Learning the greatest common divisor: explaining transformer predictions

Published 29 Aug 2023 in cs.LG and cs.AI | (2308.15594v2)

Abstract: The predictions of small transformers, trained to calculate the greatest common divisor (GCD) of two positive integers, can be fully characterized by looking at model inputs and outputs. As training proceeds, the model learns a list $\mathcal D$ of integers, products of divisors of the base used to represent integers and small primes, and predicts the largest element of $\mathcal D$ that divides both inputs. Training distributions impact performance. Models trained from uniform operands only learn a handful of GCD (up to $38$ GCD $\leq100$). Log-uniform operands boost performance to $73$ GCD $\leq 100$, and a log-uniform distribution of outcomes (i.e. GCD) to $91$. However, training from uniform (balanced) GCD breaks explainability.

Abstract PDF Upgrade to Chat

Authors (1)

François Charton

Citations (16)

View on Semantic Scholar

Summary

The paper demonstrates that small transformers learn the GCD task with deterministic predictions, enabling clear categorization of operand pairs based on shared divisibility.
The paper shows that training data distribution and encoding base choice critically influence the diversity and accuracy of the predicted GCD values.
The paper observes a grokking phenomenon in large composite bases, revealing that extended training can uncover more intricate arithmetic relationships.

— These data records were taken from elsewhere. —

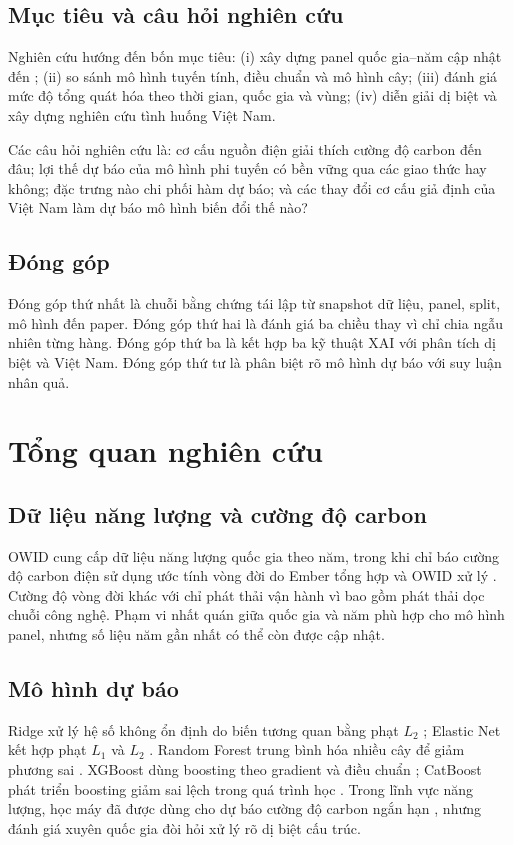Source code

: \documentclass[12pt,a4paper,oneside]{report}
\begin{document}
\section{Mục tiêu và câu hỏi nghiên cứu}
Nghiên cứu hướng đến bốn mục tiêu: (i) xây dựng panel quốc gia--năm cập nhật đến \LatestSourceYear; (ii) so sánh mô hình tuyến tính, điều chuẩn và mô hình cây; (iii) đánh giá mức độ tổng quát hóa theo thời gian, quốc gia và vùng; (iv) diễn giải dị biệt và xây dựng nghiên cứu tình huống Việt Nam.

Các câu hỏi nghiên cứu là: cơ cấu nguồn điện giải thích cường độ carbon đến đâu; lợi thế dự báo của mô hình phi tuyến có bền vững qua các giao thức hay không; đặc trưng nào chi phối hàm dự báo; và các thay đổi cơ cấu giả định của Việt Nam làm dự báo mô hình biến đổi thế nào?

\section{Đóng góp}
Đóng góp thứ nhất là chuỗi bằng chứng tái lập từ snapshot dữ liệu, panel, split, mô hình đến paper. Đóng góp thứ hai là đánh giá ba chiều thay vì chỉ chia ngẫu nhiên từng hàng. Đóng góp thứ ba là kết hợp ba kỹ thuật XAI với phân tích dị biệt và Việt Nam. Đóng góp thứ tư là phân biệt rõ mô hình dự báo với suy luận nhân quả.

\chapter{Tổng quan nghiên cứu}
\section{Dữ liệu năng lượng và cường độ carbon}
OWID cung cấp dữ liệu năng lượng quốc gia theo năm, trong khi chỉ báo cường độ carbon điện sử dụng ước tính vòng đời do Ember tổng hợp và OWID xử lý \cite{owidcarbon,owidenergy}. Cường độ vòng đời khác với chỉ phát thải vận hành vì bao gồm phát thải dọc chuỗi công nghệ. Phạm vi nhất quán giữa quốc gia và năm phù hợp cho mô hình panel, nhưng số liệu năm gần nhất có thể còn được cập nhật.

\section{Mô hình dự báo}
Ridge xử lý hệ số không ổn định do biến tương quan bằng phạt $L_2$ \cite{hoerl1970}; Elastic Net kết hợp phạt $L_1$ và $L_2$ \cite{zou2005}. Random Forest trung bình hóa nhiều cây để giảm phương sai \cite{breiman2001}. XGBoost dùng boosting theo gradient và điều chuẩn \cite{chen2016}; CatBoost phát triển boosting giảm sai lệch trong quá trình học \cite{prokhorenkova2018}. Trong lĩnh vực năng lượng, học máy đã được dùng cho dự báo cường độ carbon ngắn hạn \cite{dayahead2023}, nhưng đánh giá xuyên quốc gia đòi hỏi xử lý rõ dị biệt cấu trúc.
\end{document}

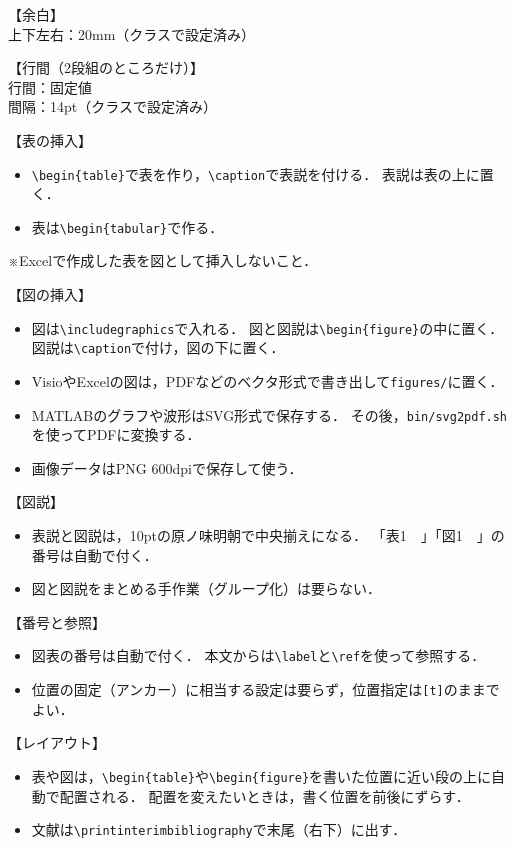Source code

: \documentclass{classes/interim_presentation}
\newenvironment{akablock}{\par\color{red}\setlength{\parindent}{0pt}\setlength{\parskip}{.25\baselineskip}}{\par}
\newcommand{\cs}[1]{\texttt{\textbackslash #1}}
\newcommand{\env}[1]{\texttt{\textbackslash begin\{#1\}}}
\begin{document}
\begin{akablock}
    【余白】\\
    上下左右：20mm（クラスで設定済み）

    【行間（2段組のところだけ）】\\
    行間：固定値\\
    間隔：14pt（クラスで設定済み）

    【表の挿入】
    \begin{itemize}
        \item \env{table}で表を作り，\cs{caption}で表説を付ける．
        表説は表の上に置く．
        \item 表は\env{tabular}で作る．
    \end{itemize}
    ※Excelで作成した表を図として挿入しないこと．

    【図の挿入】
    \begin{itemize}
        \item 図は\cs{includegraphics}で入れる．
        図と図説は\env{figure}の中に置く．
        図説は\cs{caption}で付け，図の下に置く．
        \item VisioやExcelの図は，PDFなどのベクタ形式で書き出して\texttt{figures/}に置く．
        \item MATLABのグラフや波形はSVG形式で保存する．
        その後，\texttt{bin/svg2pdf.sh}を使ってPDFに変換する．
        \item 画像データはPNG 600dpiで保存して使う．
    \end{itemize}

    【図説】
    \begin{itemize}
        \item 表説と図説は，10ptの原ノ味明朝で中央揃えになる．
        「表1　」「図1　」の番号は自動で付く．
        \item 図と図説をまとめる手作業（グループ化）は要らない．
    \end{itemize}

    【番号と参照】
    \begin{itemize}
        \item 図表の番号は自動で付く．
        本文からは\cs{label}と\cs{ref}を使って参照する．
        \item 位置の固定（アンカー）に相当する設定は要らず，位置指定は\texttt{[t]}のままでよい．
    \end{itemize}

    【レイアウト】
    \begin{itemize}
        \item 表や図は，\env{table}や\env{figure}を書いた位置に近い段の上に自動で配置される．
        配置を変えたいときは，書く位置を前後にずらす．
        \item 文献は\cs{printinterimbibliography}で末尾（右下）に出す．
    \end{itemize}


\end{akablock}
\end{document}
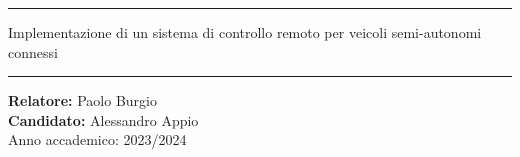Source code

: \maketitle

\bigskip
\hrule
\bigskip

\begin{center}
  \noindent\huge{Implementazione di un sistema di controllo remoto per veicoli semi-autonomi connessi}
\end{center}

\bigskip
\hrule
\bigskip

\vfill
\begin{center}
  \large{\textbf{Relatore:} Paolo Burgio}\\
  \large{\textbf{Candidato:} Alessandro Appio}\\
  \bigskip
  \large{Anno accademico: 2023/2024}
\end{center}
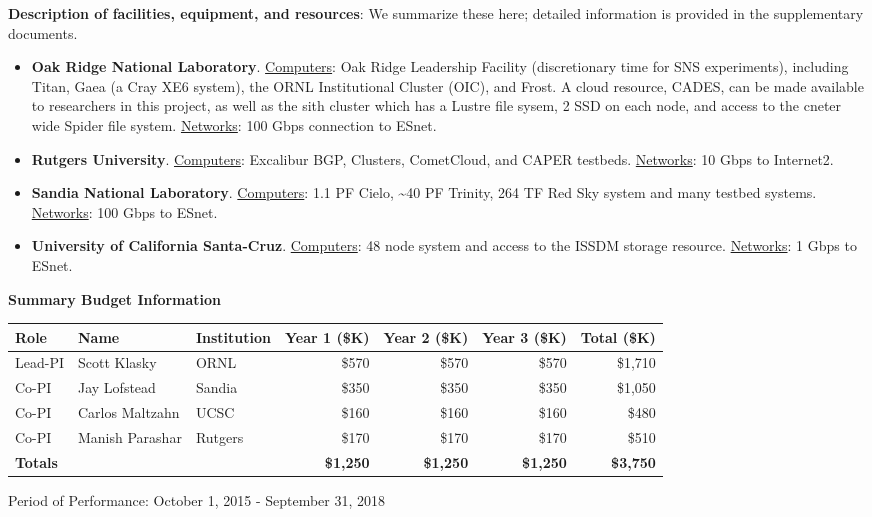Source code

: \vspace{2ex}

\noindent
{\bf Description of facilities, equipment, and resources}: We summarize these here; detailed information is provided in the supplementary documents.
\begin{itemize}[itemsep=1pt,topsep=2pt]
\item
{\bf Oak Ridge National Laboratory}. \underline{Computers}:
Oak Ridge Leadership Facility (discretionary time for SNS experiments), including
Titan, Gaea (a Cray XE6 system), the ORNL Institutional Cluster (OIC),
and Frost. A cloud resource, CADES, can be made available to
researchers in this project, as well as the sith cluster which has a Lustre file
sysem, 2 SSD on each node, and access to the cneter wide Spider file system.
 \underline{Networks}: 100 Gbps connection to ESnet.
\vspace{-1ex}
\item
{\bf Rutgers University}. \underline{Computers}: Excalibur BGP, Clusters, CometCloud, and CAPER testbeds. \underline{Networks}: 10 Gbps to Internet2.
\vspace{-1ex}
\item
{\bf Sandia National Laboratory}.
\underline{Computers}: 1.1 PF Cielo, {\textasciitilde}40 PF Trinity, 264 TF Red Sky system and many testbed systems.
\underline{Networks}: 100 Gbps to ESnet.
\item
{\bf University of California Santa-Cruz}.
\underline{Computers}:  48 node system and access to the ISSDM storage resource.
\underline{Networks}: 1 Gbps to ESnet.
\end{itemize}

\begin{center}
\textbf{\large Summary Budget Information}
\medskip
\begin{tabular}{| l | l | l | r | r | r | r |} \hline
Role & Name & Institution & Year 1 (\$K) & Year 2 (\$K) &   Year 3 (\$K) & Total (\$K) \\
\hline
Lead-PI & Scott Klasky & ORNL & {\$}570 &  {\$}570 &  {\$}570 &   {\$}1,710\\
Co-PI & Jay Lofstead & Sandia  &  {\$}350 &  {\$}350 &  {\$}350 &  {\$}1,050 \\
Co-PI & Carlos  Maltzahn & UCSC  &  {\$}160 &  {\$}160 &  {\$}160 &  {\$}480 \\
Co-PI & Manish Parashar & Rutgers &  {\$}170 &  {\$}170 &  {\$}170 &  {\$}510  \\
\hline
{\bf Totals}  & & & {\bf  {\$}1,250} & {\bf  {\$}1,250} & {\bf  {\$}1,250} & {\bf  {\$}3,750}\\
\hline
\end{tabular}
\end{center}

\noindent
{Period of Performance: October 1, 2015 - September 31, 2018}\\
\noindent
\vfill

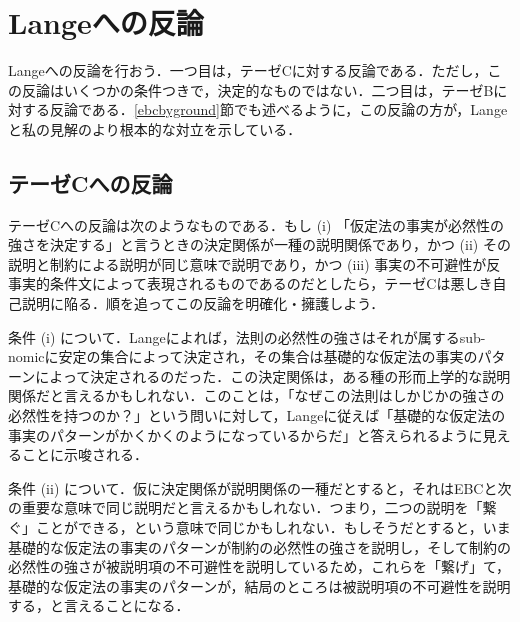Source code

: \documentclass[dvipdfmx,twoside,11pt,uplatex]{jsarticle}
\theoremstyle{definition}
\begin{document}
\section{Langeへの反論}\label{objection}
Langeへの反論を行おう．一つ目は，テーゼCに対する反論である．ただし，この反論はいくつかの条件つきで，決定的なものではない．二つ目は，テーゼBに対する反論である．\ref{ebcbyground}節でも述べるように，この反論の方が，Langeと私の見解のより根本的な対立を示している．

\subsection{テーゼCへの反論}\label{objectiontoc}
テーゼCへの反論は次のようなものである．もし (i) 「仮定法の事実が必然性の強さを決定する」と言うときの決定関係が一種の説明関係であり，かつ (ii) その説明と制約による説明が同じ意味で説明であり，かつ (iii) 事実の不可避性が反事実的条件文によって表現されるものであるのだとしたら，テーゼCは悪しき自己説明に陥る．順を追ってこの反論を明確化・擁護しよう．

条件 (i) について．Langeによれば，法則の必然性の強さはそれが属するsub-nomicに安定の集合によって決定され，その集合は基礎的な仮定法の事実のパターンによって決定されるのだった．この決定関係は，ある種の形而上学的な説明関係だと言えるかもしれない．このことは，「なぜこの法則はしかじかの強さの必然性を持つのか？」という問いに対して，Langeに従えば「基礎的な仮定法の事実のパターンがかくかくのようになっているからだ」と答えられるように見えることに示唆される．

条件 (ii) について．仮に決定関係が説明関係の一種だとすると，それはEBCと次の重要な意味で同じ説明だと言えるかもしれない．つまり，二つの説明を「繋ぐ」ことができる，という意味で同じかもしれない．もしそうだとすると，いま基礎的な仮定法の事実のパターンが制約の必然性の強さを説明し，そして制約の必然性の強さが被説明項の不可避性を説明しているため，これらを「繋げ」て，基礎的な仮定法の事実のパターンが，結局のところは被説明項の不可避性を説明する，と言えることになる．
\end{document}
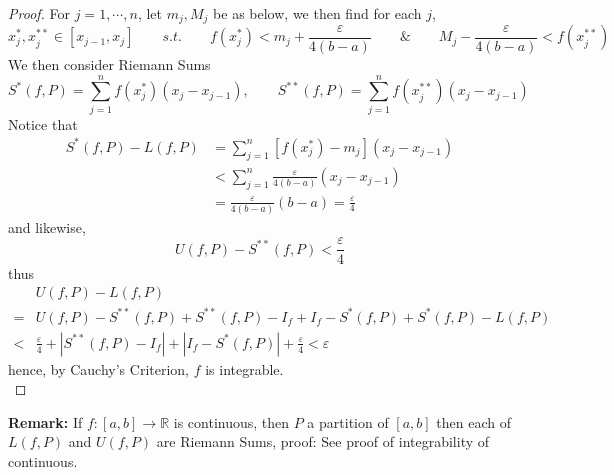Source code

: \documentclass[12pt]{article}
\theoremstyle{plain}
\newcommand{\abs}[1]{\left| #1 \right|}
\newcommand{\ep}{\varepsilon}
\begin{document}
\begin{proof}
		For $j=1,\cdots, n$, let $m_j, M_j$ be as below, we then
		find for each $j$, 
		\[
		x_j^*, x_j^{**} \in [x_{j-1}, x_j] \qquad s.t. \qquad  
		f(x_j^*) < m_j +\frac{\ep}{4(b-a)} \qquad \& \qquad
		M_j - \frac{\ep}{4(b-a)} < f(x_j^{**})
		\]
		We then consider Riemann Sums
		\[
			S^*(f,P) = \sum_{j=1}^n f(x^*_j)(x_j-x_{j-1}), 
			\qquad S^{**}(f,P) = \sum_{j=1}^n f(x^{**}_j) (x_j-x_{j-1})
		\]
		Notice that 
		\begin{align*}
				S^*(f,P) - L(f,P) 
				&= \sum_{j=1}^n [f(x^*_j) - m_j](x_j-x_{j-1})\\
				&<\sum_{j=1}^n \frac{\ep}{4(b-a)}(x_j-x_{j-1})\\
				&= \frac{\ep}{4(b-a)} (b-a) = \frac{\ep}4
		\end{align*}
		and likewise, 
			\[
				U(f,P) -S^{**}(f,P) < \frac{\ep}4
			\]
			thus
			\begin{align*}
				&U(f,P) - L(f,P) \\
				=& U(f,P) - S^{**}(f,P) + S^{**}(f,P) - I_f
				+I_f-S^*(f,P)+S^*(f,P)-L(f,P) \\
				<& \frac{\ep}4 + \abs{S^{**}(f,P)-I_f}+\abs{I_f-S^*(f,P)}
				+\frac{\ep}4<\ep
			\end{align*}
			hence, by Cauchy's Criterion, $f$ is integrable. \\
	\end{proof}

	{\color{brown}
		\textbf{Remark:} If $f:[a,b] \to \mathbb{R}$ is continuous, then $P$ a 
	partition of $[a,b]$ then each of $L(f,P)$ and $U(f,P)$ are Riemann Sums, 
	proof: See proof of integrability of continuous. \\
	}
\end{document}
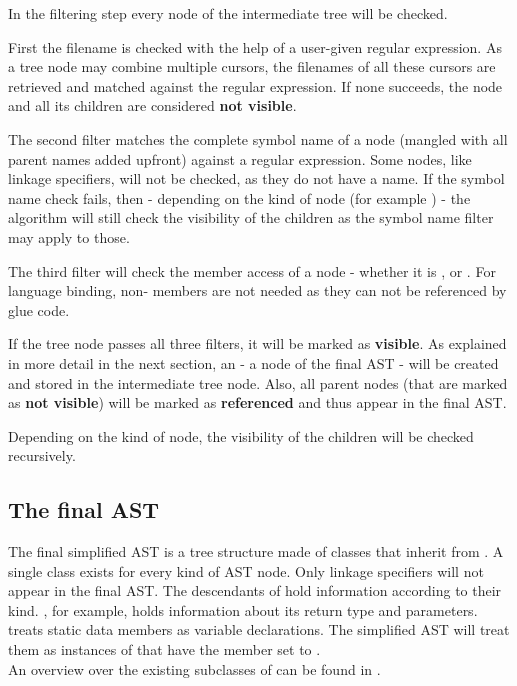 In the filtering step every node of the intermediate tree will be checked.

First the filename is checked with the help of a user-given regular expression. As a tree node may combine multiple cursors, the filenames of all these cursors are retrieved and matched against the regular expression. If none succeeds, the node and all its children are considered \textbf{not visible}.

The second filter matches the complete symbol name of a node (mangled with all parent names added upfront) against a regular expression. Some nodes, like linkage specifiers, will not be checked, as they do not have a name. If the symbol name check fails, then - depending on the kind of node (for example ) - the algorithm will still check the visibility of the children as the symbol name filter may apply to those.

The third filter will check the member access of a node - whether it is ,  or . For language binding, non- members are not needed as they can not be referenced by glue code.

If the tree node passes all three filters, it will be marked as \textbf{visible}. As explained in more detail in the next section, an  - a node of the final AST - will be created and stored in the intermediate tree node. Also, all parent nodes (that are marked as \textbf{not visible}) will be marked as \textbf{referenced} and thus appear in the final AST.

Depending on the kind of node, the visibility of the children will be checked recursively.


\subsection{The final AST}

The final simplified AST is a tree structure made of classes that inherit from
. A single class exists for every kind of AST node. Only linkage specifiers will not appear in the final AST. The descendants of  hold information according to their kind. , for example, holds information about its return type and parameters.  treats static data members as variable declarations. The simplified AST will treat them as instances of  that have the  member set to .\\
An overview over the existing subclasses of  can be found in .

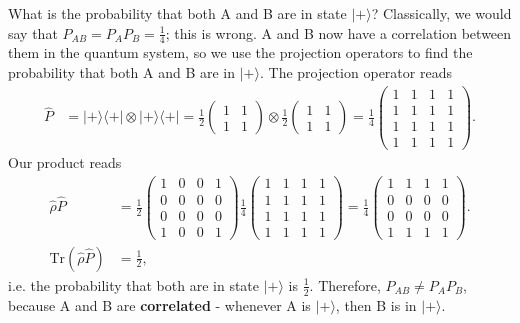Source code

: \documentclass[a4paper, 11pt, normalem]{report}
\begin{document}
\begin{example}
    What is the probability that both A and B are in state $|+\rangle$?
    Classically, we would say that $P_{AB}=P_AP_B=\frac14$; this is wrong.
    A and B now have a correlation between them in the quantum system, so we use the projection operators to find the probability that both A and B are in $|+\rangle$.
    The projection operator reads
    \begin{align}
        \hat{P} &= |+\rangle\langle+| \otimes |+\rangle\langle+| = \frac12\begin{pmatrix}1 & 1 \\ 1 & 1\end{pmatrix} \otimes \frac12\begin{pmatrix}1 & 1 \\ 1 & 1\end{pmatrix} = \frac14\begin{pmatrix} 1&1&1&1\\1&1&1&1\\1&1&1&1\\1&1&1&1\end{pmatrix}.
    \end{align}
    Our product reads
    \begin{align}
        \hat{\rho}\hat{P} &= \frac12 \begin{pmatrix} 1 & 0 & 0 & 1 \\ 0 &0&0 & 0 \\ 0 & 0 & 0 & 0 \\ 1 & 0 & 0 & 1\end{pmatrix} \frac14\begin{pmatrix} 1&1&1&1\\1&1&1&1\\1&1&1&1\\1&1&1&1\end{pmatrix} = \frac14\begin{pmatrix} 1&1&1&1\\0&0&0&0\\0&0&0&0\\1&1&1&1\end{pmatrix}.\\
        \text{Tr}(\hat{\rho}\hat{P}) &= \frac12,
    \end{align}
    i.e. the probability that both are in state $|+\rangle$ is $\frac12$.
    Therefore, $P_{AB}\neq P_AP_B$, because A and B are \textbf{correlated} - whenever A is $|+\rangle$, then B is in $|+\rangle$.
\end{example}
\end{document}

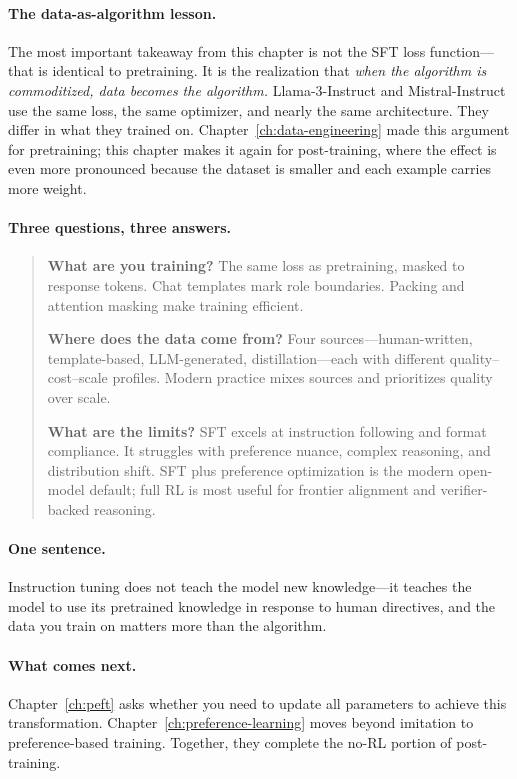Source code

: \paragraph{The data-as-algorithm lesson.} The most important takeaway from this chapter is not the SFT loss function---that is identical to pretraining. It is the realization that \emph{when the algorithm is commoditized, data becomes the algorithm.} Llama-3-Instruct and Mistral-Instruct use the same loss, the same optimizer, and nearly the same architecture. They differ in what they trained on. Chapter~\ref{ch:data-engineering} made this argument for pretraining; this chapter makes it again for post-training, where the effect is even more pronounced because the dataset is smaller and each example carries more weight.

\paragraph{Three questions, three answers.}

\begin{quote}
\textbf{What are you training?} The same loss as pretraining, masked to response tokens. Chat templates mark role boundaries. Packing and attention masking make training efficient.

\smallskip
\textbf{Where does the data come from?} Four sources---human-written, template-based, LLM-generated, distillation---each with different quality--cost--scale profiles. Modern practice mixes sources and prioritizes quality over scale.

\smallskip
\textbf{What are the limits?} SFT excels at instruction following and format compliance. It struggles with preference nuance, complex reasoning, and distribution shift. SFT plus preference optimization is the modern open-model default; full RL is most useful for frontier alignment and verifier-backed reasoning.
\end{quote}

\paragraph{One sentence.} Instruction tuning does not teach the model new knowledge---it teaches the model to use its pretrained knowledge in response to human directives, and the data you train on matters more than the algorithm.

\paragraph{What comes next.} Chapter~\ref{ch:peft} asks whether you need to update all parameters to achieve this transformation. Chapter~\ref{ch:preference-learning} moves beyond imitation to preference-based training. Together, they complete the no-RL portion of post-training.


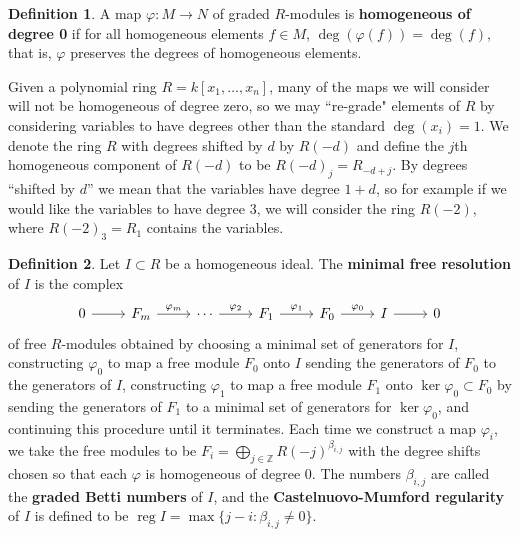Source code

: \documentclass[11pt]{article}
\newcommand{\Z}{\mathbb{Z}}
\DeclareMathOperator{\reg}{reg}
\theoremstyle{definition}
\newtheorem{definition}{Definition}
\begin{document}
\begin{definition}
	A map $\varphi: M \to N$ of graded $R$-modules is \textbf{homogeneous of degree 0} if for all homogeneous elements $f \in M$, $\deg(\varphi(f)) = \deg(f)$, that is, $\varphi$ preserves the degrees of homogeneous elements. 
\end{definition}


Given a polynomial ring $R = k[x_1, \dots, x_n]$, many of the maps we will consider will not be homogeneous of degree zero, so we may ``re-grade" elements of $R$ by considering variables to have degrees other than the standard $\deg(x_i) = 1$. We denote the ring $R$ with degrees shifted by $d$ by $R(-d)$ and define the $j$th homogeneous component of $R(-d)$ to be $R(-d)_j = R_{-d + j}$. By degrees ``shifted by $d$'' we mean that the variables have degree $1 + d$, so for example if we would like the variables to have degree $3$, we will consider the ring $R(-2)$, where $R(-2)_3 = R_1$ contains the variables. 


\begin{definition}
	Let $I \subset R$ be a homogeneous ideal. The \textbf{minimal free resolution} of $I$ is the complex  \[ \begin{tikzcd}
		0 \arrow[r] & F_m \arrow[r, "\varphi_m"] & \cdots \arrow[r, "\varphi_2"] & F_1 \arrow[r, "\varphi_1"] & F_0 \arrow[r, "\varphi_0"] & I \arrow[r] & 0
	\end{tikzcd} \] of free $R$-modules obtained by choosing a minimal set of generators for $I$, constructing $\varphi_0$ to map a free module $F_0$ onto $I$ sending the generators of $F_0$ to the generators of $I$, constructing $\varphi_1$ to map a free module $F_1$ onto $\ker \varphi_0 \subset F_0$ by sending the generators of $F_1$ to a minimal set of generators for $\ker \varphi_0$, and continuing this procedure until it terminates. Each time we construct a map $\varphi_i$, we take the free modules to be $F_i = \bigoplus_{j \in \Z} R(-j)^{\beta_{i,j}}$ with the degree shifts chosen so that each $\varphi$ is homogeneous of degree 0. The numbers $\beta_{i,j}$ are called the \textbf{graded Betti numbers} of $I$, and the \textbf{Castelnuovo-Mumford regularity} of $I$ is defined to be $\reg I = \max\{j - i : \beta_{i,j} \neq 0\}$. 
\end{definition}
\end{document}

An Analysis of Transformer Predictions for the Greatest Common Divisor Task

The paper investigates the capability of small transformers in performing the arithmetic task of calculating the greatest common divisor (GCD) of two positive integers. The study reveals significant insights into how transformers learn and predicts this function, emphasizing the role of the input distribution and representation base on model performance and explainability.

Key Findings

Deterministic Predictions of GCDs: The study found that transformers categorize input pairs with the same GCD and produce a consistent prediction for each class. This determinism persists throughout the learning process as long as the GCDs involved are products of small primes or divisors of the encoding base, resulting in a highly explainable model behavior.
Role of Input and Output Distributions: The model's ability to learn GCD reliably is significantly influenced by the distribution of training data. Training with uniformly sampled operand pairs restricted the model's learning to a limited number of GCD values (only up to 38 for GCDs under 100). However, when operands are sampled from a log-uniform distribution or when outcomes follow a log-uniform distribution, the transformers can learn up to 91 different GCD values under 100. Uniform distributions of outcomes disrupted the explainability, suggesting that input-output distributions must be carefully configured to maintain both performance and transparency in predictions.
Grokking Phenomenon with Large Bases: In encoding bases that are large composites, a phenomenon akin to "grokking" was observed, where the learning of new non-divisors of the base occurred after prolonged training. This shows the potential of transformers to eventually grasp more intricate arithmetic relationships beyond initial learning, expanding their predictive capabilities over time.
Base Size and Composition: The choice of base for integer representation is critical. Composite number bases, especially those abundant in small prime factors, enable the model to predict more GCDs accurately. This is because such bases facilitate simpler divisibility rules that the transformers can learn and apply effectively.
Training Dynamics and Explainability: The paper elucidates a systematic approach to characterizing and explaining transformer predictions by experimenting with various training settings. This methodology could inspire similar approaches for other arithmetic tasks, emphasizing the importance of understanding model behavior through experimental manipulation rather than purely analytical means.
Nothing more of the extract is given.